■ The problem ■
The expected output is every entry that follows, reproduced exactly.

[[ Supplied material open ]]

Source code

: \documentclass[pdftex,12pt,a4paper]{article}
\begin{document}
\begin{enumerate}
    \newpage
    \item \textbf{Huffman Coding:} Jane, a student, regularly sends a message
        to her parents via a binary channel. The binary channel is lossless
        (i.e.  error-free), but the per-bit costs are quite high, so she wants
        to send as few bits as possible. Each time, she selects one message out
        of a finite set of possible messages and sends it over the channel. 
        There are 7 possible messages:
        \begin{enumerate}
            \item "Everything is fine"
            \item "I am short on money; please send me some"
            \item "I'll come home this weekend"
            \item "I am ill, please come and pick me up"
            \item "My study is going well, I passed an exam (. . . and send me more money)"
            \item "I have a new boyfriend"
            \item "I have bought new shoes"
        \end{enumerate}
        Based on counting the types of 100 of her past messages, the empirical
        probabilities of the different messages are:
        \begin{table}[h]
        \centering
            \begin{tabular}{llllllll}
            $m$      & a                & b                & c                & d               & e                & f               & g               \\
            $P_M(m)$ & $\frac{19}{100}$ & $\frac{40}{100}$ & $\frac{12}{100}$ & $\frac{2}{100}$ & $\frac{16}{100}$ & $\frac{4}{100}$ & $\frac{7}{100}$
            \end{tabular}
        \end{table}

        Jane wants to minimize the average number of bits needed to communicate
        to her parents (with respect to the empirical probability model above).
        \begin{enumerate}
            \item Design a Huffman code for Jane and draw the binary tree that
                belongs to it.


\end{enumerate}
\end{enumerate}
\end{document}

[[ Supplied material closed ]]

■ Written response ■
Source code

: \documentclass[pdftex,12pt,a4paper]{article}
\begin{document}
\begin{enumerate}
    \newpage
    \item \textbf{Huffman Coding:} Jane, a student, regularly sends a message
        to her parents via a binary channel. The binary channel is lossless
        (i.e.  error-free), but the per-bit costs are quite high, so she wants
        to send as few bits as possible. Each time, she selects one message out
        of a finite set of possible messages and sends it over the channel. 
        There are 7 possible messages:
        \begin{enumerate}
            \item "Everything is fine"
            \item "I am short on money; please send me some"
            \item "I'll come home this weekend"
            \item "I am ill, please come and pick me up"
            \item "My study is going well, I passed an exam (. . . and send me more money)"
            \item "I have a new boyfriend"
            \item "I have bought new shoes"
        \end{enumerate}
        Based on counting the types of 100 of her past messages, the empirical
        probabilities of the different messages are:
        \begin{table}[h]
        \centering
            \begin{tabular}{llllllll}
            $m$      & a                & b                & c                & d               & e                & f               & g               \\
            $P_M(m)$ & $\frac{19}{100}$ & $\frac{40}{100}$ & $\frac{12}{100}$ & $\frac{2}{100}$ & $\frac{16}{100}$ & $\frac{4}{100}$ & $\frac{7}{100}$
            \end{tabular}
        \end{table}

        Jane wants to minimize the average number of bits needed to communicate
        to her parents (with respect to the empirical probability model above).
        \begin{enumerate}
            \item Design a Huffman code for Jane and draw the binary tree that
                belongs to it.


\end{enumerate}
\end{enumerate}
\end{document}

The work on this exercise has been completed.